Look upon the Solterran emissary now, glittering gold beneath the floating lanterns, and nothing could have ever been once undone. Her posture is, as always, refined and disciplined; the line of her jaw and the tilt of her gaze calculated to give an appearance at once alluring and disarmingly innocent. She does not try to appear more than her age; instead, she wears her youth like a crown of holly, a fey creature on the cusp of girlhood and womanhood.
But when she smiles, as she does now at lovely little Apolonia, the sharpness of it whispers: This is a girl forged of ambition.
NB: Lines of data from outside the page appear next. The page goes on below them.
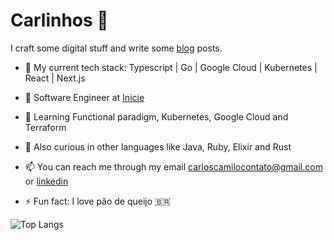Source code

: # Carlinhos 👋

I craft some digital stuff and write some [blog](https://kablogs.fun/) posts.

- :scroll: My current tech stack: Typescript | Go | Google Cloud | Kubernetes | React | Next.js
- 🔭 Software Engineer at [Inicie](https://inicie.digital/)
- 🌱 Learning Functional paradigm, Kubernetes, Google Cloud and Terraform
- :mag_right: Also curious in other languages like Java, Ruby, Elixir and Rust

- 📫 You can reach me through my email carloscamilocontato@gmail.com or [linkedin](https://www.linkedin.com/in/carloshcamilo/) 
 
- ⚡ Fun fact: I love pão de queijo :brazil:

![Top Langs](https://github-readme-stats.vercel.app/api/top-langs/?username=kalogs-c&layout=compact&theme=catppuccin&langs_count=10&exclude_repo=kablogs)
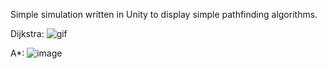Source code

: Simple simulation written in Unity to display simple pathfinding algorithms.

Dijkstra:
![gif](https://github.com/MorbidMight/pathfinding/assets/82610686/c065878b-09ad-4a4e-87ee-2ddbe3899c91)

A*:
![image](https://github.com/MorbidMight/pathfinding/assets/82610686/1bd1c91c-75a6-41f7-8ae3-d102c52663a9)


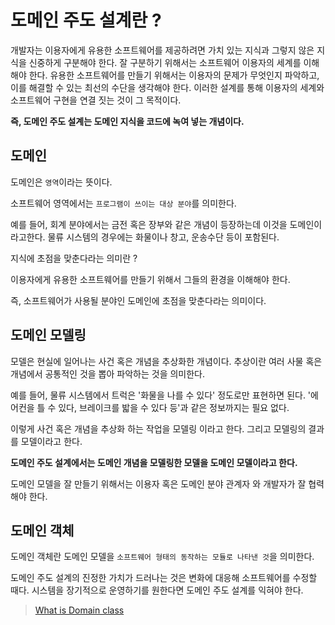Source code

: # 도메인 주도 설계란 ?

개발자는 이용자에게 유용한 소프트웨어를 제공하려면 가치 있는 지식과 그렇지 않은 지식을 신중하게 구분해야 한다. 잘 구분하기 위해서는 소프트웨어 이용자의 세계를 이해해야 한다. 유용한 소프트웨어를 만들기 위해서는 이용자의 문제가 무엇인지 파악하고, 이를 해결할 수 있는 최선의 수단을 생각해야 한다. 이러한 설계를 통해 이용자의 세계와 소프트웨어 구현을 연결 짓는 것이 그 목적이다.

__즉, 도메인 주도 설계는 도메인 지식을 코드에 녹여 넣는 개념이다.__

## 도메인

도메인은 `영역`이라는 뜻이다.

소프트웨어 영역에서는 `프로그램이 쓰이는 대상 분야`를 의미한다.

예를 들어, 회계 분야에서는 금전 혹은 장부와 같은 개념이 등장하는데 이것을 도메인이라고한다. 물류 시스템의 경우에는 화물이나 창고, 운송수단 등이 포함된다.

지식에 초점을 맞춘다라는 의미란 ?

이용자에게 유용한 소프트웨어를 만들기 위해서 그들의 환경을 이해해야 한다.

즉, 소프트웨어가 사용될 분야인 도메인에 초점을 맞춘다라는 의미이다.

## 도메인 모델링

모델은 현실에 일어나는 사건 혹은 개념을 추상화한 개념이다. 추상이란 여러 사물 혹은 개념에서 공통적인 것을 뽑아 파악하는 것을 의미한다.

예를 들어, 물류 시스템에서 트럭은 '화물을 나를 수 있다' 정도로만 표현하면 된다. '에어컨을 틀 수 있다, 브레이크를 밟을 수 있다 등'과 같은 정보까지는 필요 없다.

이렇게 사건 혹은 개념을 추상화 하는 작업을 모델링 이라고 한다. 그리고 모델링의 결과를 모델이라고 한다.

__도메인 주도 설계에서는 도메인 개념을 모델링한 모델을 도메인 모델이라고 한다.__

도메인 모델을 잘 만들기 위해서는 이용자 혹은 도메인 분야 관계자 와 개발자가 잘 협력해야 한다.

## 도메인 객체

도메인 객체란 도메인 모델을 `소프트웨어 형태의 동작하는 모듈로 나타낸 것`을 의미한다.

도메인 주도 설계의 진정한 가치가 드러나는 것은 변화에 대응해 소프트웨어를 수정할 때다. 시스템을 장기적으로 운영하기를 원한다면 도메인 주도 설계를 익혀야 한다.

> [What is Domain class](https://github.com/BAEKJungHo/blog-repo-second/blob/main/_posts/2021-01-21-oop-domainclass.md)
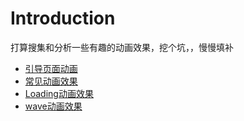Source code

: # Introduction

打算搜集和分析一些有趣的动画效果，挖个坑，，慢慢填补

- [引导页面动画](引导页面动画.md)
- [常见动画效果](常见动画效果.md)
- [Loading动画效果](Loading动画效果.md)
- [wave动画效果](wave动画效果.md)



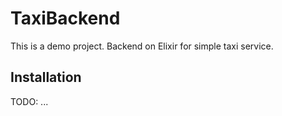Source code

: # TaxiBackend

This is a demo project. Backend on Elixir for simple taxi service.

## Installation

TODO: ...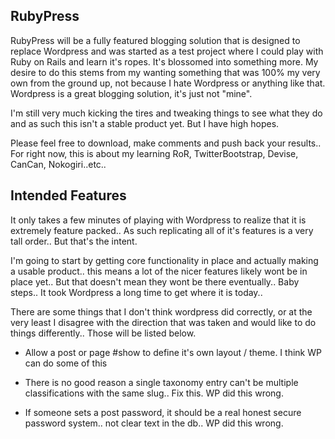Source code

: RubyPress
---------

RubyPress will be a fully featured blogging solution that is designed to replace Wordpress and was started as a test
project where I could play with Ruby on Rails and learn it's ropes.  It's blossomed into something more.  My desire to
do this stems from my wanting something that was 100% my very own from the ground up, not because I hate Wordpress or
anything like that.  Wordpress is a great blogging solution, it's just not "mine".

I'm still very much kicking the tires and tweaking things to see what they do and as such this isn't a stable product yet.
But I have high hopes.

Please feel free to download, make comments and push back your results.. For right now, this is about my learning RoR,
TwitterBootstrap, Devise, CanCan, Nokogiri..etc..



Intended Features
-----------------

It only takes a few minutes of playing with Wordpress to realize that it is extremely feature packed..  As such replicating
all of it's features is a very tall order.. But that's the intent.

I'm going to start by getting core functionality in place and actually making a usable product.. this means a lot of the
nicer features likely wont be in place yet..  But that doesn't mean they wont be there eventually.. Baby steps.. It took
Wordpress a long time to get where it is today..

There are some things that I don't think wordpress did correctly, or at the very least I disagree with the direction that
was taken and would like to do things differently..  Those will be listed below.


  * Allow a post or page #show to define it's own layout / theme.  I think WP can do some of this

  * There is no good reason a single taxonomy entry can't be multiple classifications with the same slug.. Fix this.  WP did this wrong.

  * If someone sets a post password, it should be a real honest secure password system.. not clear text in the db.. WP did this wrong.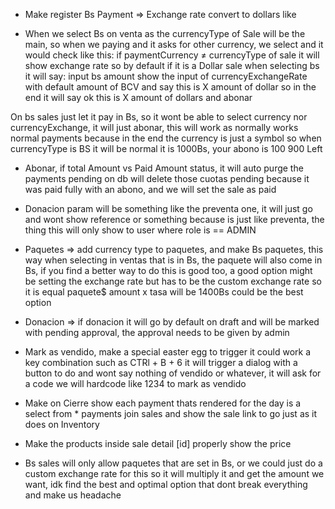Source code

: - Make register Bs Payment => Exchange rate convert to dollars like

- When we select Bs on venta as the currencyType of Sale will be the main, so when we paying and it asks for other currency, we select and it would check like this:
if paymentCurrency ≠ currencyType of sale it will show exchange rate so by default if it is a Dollar sale when selecting bs it will say:
input bs amount  show the input of currencyExchangeRate with default amount of BCV and say this is X amount of dollar so in the end it will say ok this is X amount of dollars and abonar

On bs sales just let it pay in Bs, so it wont be able to select currency nor currencyExchange, it will just abonar, this will work as normally works normal payments because in the end the currency is just a symbol so when currencyType is BS it will be normal it is 1000Bs, your abono is 100 900 Left

- Abonar, if total Amount vs Paid Amount status, it will auto purge the payments pending on db will delete those cuotas pending because it was paid fully with an abono, and we will set the sale as paid

- Donacion param will be something like the preventa one, it will just go and wont show reference or something because is just like preventa, the thing this will only show to user where role is == ADMIN

- Paquetes => add currency type to paquetes, and make Bs paquetes, this way when selecting in ventas that is in Bs, the paquete will also come in Bs, if you find a better way to do this is good too, a good option might be setting the exchange rate but has to be the custom exchange rate so it is equal paquete$ amount x tasa will be 1400Bs could be the best option

- Donacion => if donacion it will go by default on draft and will be marked with pending approval, the approval needs to be given by admin

- Mark as vendido, make a special easter egg to trigger it could work a key combination such as CTRl + B + 6 it will trigger a dialog with a button to do and wont say nothing of vendido or whatever, it will ask for a code we will hardcode like 1234 to mark as vendido

- Make on Cierre show each payment thats rendered for the day is a select from * payments join sales and show the sale link to go just as it does on Inventory

- Make the products inside sale detail [id] properly show the price

- Bs sales will only allow paquetes that are set in Bs, or we could just do a custom exchange rate for this so it will multiply it and get the amount we want, idk find the best and optimal option that dont break everything and make us headache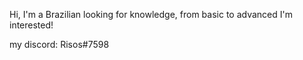 Hi, I'm a Brazilian looking for knowledge, from basic to advanced I'm interested!


my discord: Risos#7598
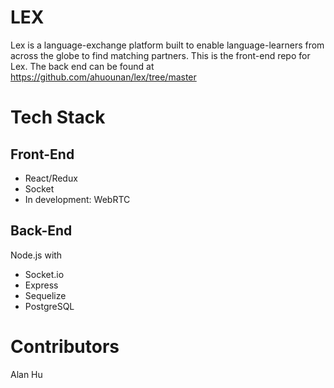 # LEX
Lex is a language-exchange platform built to enable language-learners from across the globe to find matching partners.
This is the front-end repo for Lex. The back end can be found at https://github.com/ahuounan/lex/tree/master

# Tech Stack
## Front-End
- React/Redux
- Socket
- In development: WebRTC

## Back-End
Node.js with
- Socket.io
- Express
- Sequelize
- PostgreSQL

# Contributors
Alan Hu
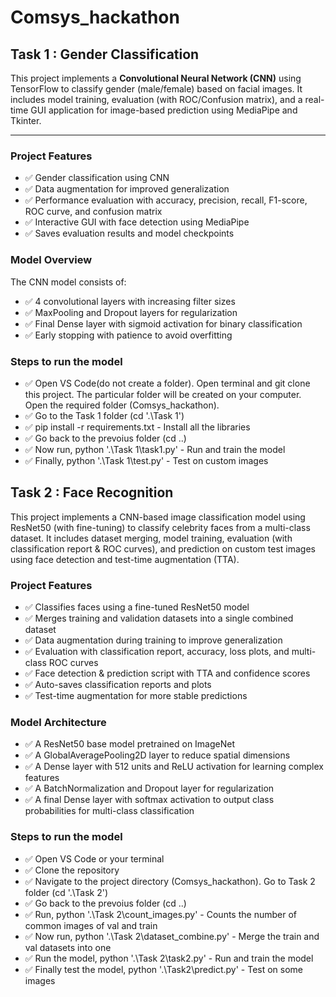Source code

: # Comsys_hackathon

## Task 1 : Gender Classification

This project implements a **Convolutional Neural Network (CNN)** using TensorFlow to classify gender (male/female) based on facial images. It includes model training, evaluation (with ROC/Confusion matrix), and a real-time GUI application for image-based prediction using MediaPipe and Tkinter.

---

### Project Features

- ✅ Gender classification using CNN
- ✅ Data augmentation for improved generalization
- ✅ Performance evaluation with accuracy, precision, recall, F1-score, ROC curve, and confusion matrix
- ✅ Interactive GUI with face detection using MediaPipe
- ✅ Saves evaluation results and model checkpoints


### Model Overview

The CNN model consists of:
- ✅ 4 convolutional layers with increasing filter sizes
- ✅ MaxPooling and Dropout layers for regularization
- ✅ Final Dense layer with sigmoid activation for binary classification
- ✅ Early stopping with patience to avoid overfitting

### Steps to run the model

- ✅ Open VS Code(do not create a folder). Open terminal and git clone this project. The particular folder will be created on your computer. Open the required folder (Comsys_hackathon).
- ✅ Go to the Task 1 folder (cd '.\Task 1\')
- ✅ pip install -r requirements.txt - Install all the libraries
- ✅ Go back to the prevoius folder (cd ..)
- ✅ Now run, python '.\Task 1\task1.py' - Run and train the model
- ✅ Finally, python '.\Task 1\test.py' - Test on custom images


## Task 2 : Face Recognition

This project implements a CNN-based image classification model using ResNet50 (with fine-tuning) to classify celebrity faces from a multi-class dataset. It includes dataset merging, model training, evaluation (with classification report & ROC curves), and prediction on custom test images using face detection and test-time augmentation (TTA).

### Project Features

- ✅ Classifies faces using a fine-tuned ResNet50 model
- ✅ Merges training and validation datasets into a single combined dataset
- ✅ Data augmentation during training to improve generalization
- ✅ Evaluation with classification report, accuracy, loss plots, and multi-class ROC curves
- ✅ Face detection & prediction script with TTA and confidence scores
- ✅ Auto-saves classification reports and plots
- ✅ Test-time augmentation for more stable predictions

### Model Architecture

- ✅ A ResNet50 base model pretrained on ImageNet 
- ✅ A GlobalAveragePooling2D layer to reduce spatial dimensions
- ✅ A Dense layer with 512 units and ReLU activation for learning complex features
- ✅ A BatchNormalization and Dropout layer for regularization
- ✅ A final Dense layer with softmax activation to output class probabilities for multi-class classification

### Steps to run the model

- ✅ Open VS Code or your terminal
- ✅ Clone the repository
- ✅ Navigate to the project directory (Comsys_hackathon). Go to Task 2 folder (cd '.\Task 2\')
- ✅ Go back to the prevoius folder (cd ..)
- ✅ Run, python '.\Task 2\count_images.py' - Counts the number of common images of val and train
- ✅ Now run, python '.\Task 2\dataset_combine.py' - Merge the train and val datasets into one
- ✅ Run the model, python '.\Task 2\task2.py' - Run and train the model
- ✅ Finally test the model, python '.\Task2\predict.py' - Test on some images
If you are wise, you will watch her carefully for the teeth that do not flash, but hide: deep in the gums, unseelie and savage.
Humming, Aghavni draws close to Apolonia's satin ear and glances discreetly into the crowd. “You know, O, that girl over there has been watching you ever since we entered the room.” And smirking, seized by sudden muse, Aghavni detaches her emerald scarf from her neck and loops it around O’s. “There. Now you look even more lovely. Let’s dance!”
Let’s dance and dance, she thinks, bitterly, as she twirls towards the center of the ballroom. Until we forget everything, even ourselves.